Report the number of lines holding "double" in the material below, and nothing more.

--------------------------------------------------

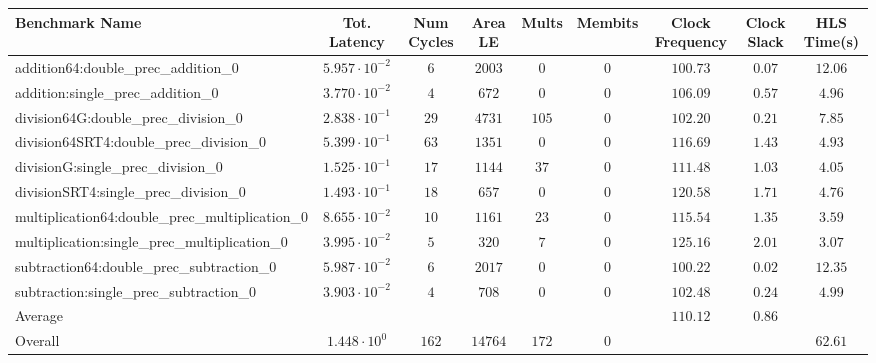 \begin{tabular}{|l|c|c|c|c|c|c|c|c|}
\hline
Benchmark Name                                   & Tot. Latency            & Num Cycles & Area LE   & Mults   & Membits & Clock Frequency & Clock Slack & HLS Time(s) \\
\hline
addition64:double\_prec\_addition\_0             & $ 5.957 \cdot 10^{-2} $ & $ 6      $ & $ 2003  $ & $ 0   $ & $ 0   $ & $ 100.73      $ & $ 0.07    $ & $ 12.06   $ \\
addition:single\_prec\_addition\_0               & $ 3.770 \cdot 10^{-2} $ & $ 4      $ & $ 672   $ & $ 0   $ & $ 0   $ & $ 106.09      $ & $ 0.57    $ & $ 4.96    $ \\
division64G:double\_prec\_division\_0            & $ 2.838 \cdot 10^{-1} $ & $ 29     $ & $ 4731  $ & $ 105 $ & $ 0   $ & $ 102.20      $ & $ 0.21    $ & $ 7.85    $ \\
division64SRT4:double\_prec\_division\_0         & $ 5.399 \cdot 10^{-1} $ & $ 63     $ & $ 1351  $ & $ 0   $ & $ 0   $ & $ 116.69      $ & $ 1.43    $ & $ 4.93    $ \\
divisionG:single\_prec\_division\_0              & $ 1.525 \cdot 10^{-1} $ & $ 17     $ & $ 1144  $ & $ 37  $ & $ 0   $ & $ 111.48      $ & $ 1.03    $ & $ 4.05    $ \\
divisionSRT4:single\_prec\_division\_0           & $ 1.493 \cdot 10^{-1} $ & $ 18     $ & $ 657   $ & $ 0   $ & $ 0   $ & $ 120.58      $ & $ 1.71    $ & $ 4.76    $ \\
multiplication64:double\_prec\_multiplication\_0 & $ 8.655 \cdot 10^{-2} $ & $ 10     $ & $ 1161  $ & $ 23  $ & $ 0   $ & $ 115.54      $ & $ 1.35    $ & $ 3.59    $ \\
multiplication:single\_prec\_multiplication\_0   & $ 3.995 \cdot 10^{-2} $ & $ 5      $ & $ 320   $ & $ 7   $ & $ 0   $ & $ 125.16      $ & $ 2.01    $ & $ 3.07    $ \\
subtraction64:double\_prec\_subtraction\_0       & $ 5.987 \cdot 10^{-2} $ & $ 6      $ & $ 2017  $ & $ 0   $ & $ 0   $ & $ 100.22      $ & $ 0.02    $ & $ 12.35   $ \\
subtraction:single\_prec\_subtraction\_0         & $ 3.903 \cdot 10^{-2} $ & $ 4      $ & $ 708   $ & $ 0   $ & $ 0   $ & $ 102.48      $ & $ 0.24    $ & $ 4.99    $ \\
\hline
Average                                          & $                     $ & $        $ & $       $ & $     $ & $     $ & $ 110.12      $ & $ 0.86    $ & $         $ \\
\hline
Overall                                          & $ 1.448 \cdot 10^{0}  $ & $ 162    $ & $ 14764 $ & $ 172 $ & $ 0   $ & $             $ & $         $ & $ 62.61   $ \\
\hline
\end{tabular}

--------------------------------------------------

## Expected answer
5